Health Secretary Victoria Atkins spends her last hours in the job not doing it.
She should have been trying to solve the eleventh hospital doctors’ strike that started yesterday. Instead, she flitted round the “spin room” of a TV studio in Nottingham, vainly trying to convince viewers that Rishi Sunak is an election winner.
Ms Atkins is a key member of a Tory government that has simply ceased to govern. Knowing that the end is nigh, ministers have given up any pretence of running the country.
So what are the NHS medics striking against? Not the health service management, which has no authority to do a deal. Not the long-suffering patients. This five-day walkout is a protest against a phantom enemy.

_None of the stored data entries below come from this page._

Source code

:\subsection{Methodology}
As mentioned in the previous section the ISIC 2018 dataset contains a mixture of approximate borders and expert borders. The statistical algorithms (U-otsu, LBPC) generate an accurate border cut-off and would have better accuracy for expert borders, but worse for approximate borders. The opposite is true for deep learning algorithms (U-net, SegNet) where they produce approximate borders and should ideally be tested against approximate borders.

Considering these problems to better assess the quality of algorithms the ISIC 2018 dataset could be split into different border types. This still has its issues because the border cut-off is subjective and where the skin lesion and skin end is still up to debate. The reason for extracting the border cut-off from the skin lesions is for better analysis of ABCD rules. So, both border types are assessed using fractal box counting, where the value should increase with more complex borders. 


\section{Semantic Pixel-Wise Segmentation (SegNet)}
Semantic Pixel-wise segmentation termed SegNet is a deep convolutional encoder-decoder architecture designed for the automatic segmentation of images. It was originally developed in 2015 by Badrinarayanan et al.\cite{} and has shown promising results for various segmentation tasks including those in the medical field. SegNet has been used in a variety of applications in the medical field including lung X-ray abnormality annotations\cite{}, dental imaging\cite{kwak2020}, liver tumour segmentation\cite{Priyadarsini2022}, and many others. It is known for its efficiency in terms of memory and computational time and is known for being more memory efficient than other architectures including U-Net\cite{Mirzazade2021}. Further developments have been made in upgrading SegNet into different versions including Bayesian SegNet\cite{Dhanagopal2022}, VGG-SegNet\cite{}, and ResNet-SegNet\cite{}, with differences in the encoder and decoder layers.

And if the lazy Tories won’t sort things out, Labour should step up to the plate.
Shadow Health Secretary Wes Streeting talks of a journey out of the two-year conflict. “I will sit down and negotiate this journey,” he has promised.
The doctors’ union BMA has had behind-the-scenes discussions with him, and says he is listening. “We’re happy to have a multi-year pay deal,” it concedes.
It is a racing certainty (but don’t bet on it) that Wes will be in charge of the Department of Health in a week’s time. The BMA should today ask for a firm, bankable assurance he will keep his word – and go back to work.
I owe my life to hospital doctors, and I have always supported their campaign for better pay. But I honestly believe this bout of -action is a pointless protest. Come on, Wes, do your stuff and get the docs back on the wards and in the operating theatres where they belong.
If the Government won’t do the job for which they were elected, somebody else has to. It’s come to that with this lot.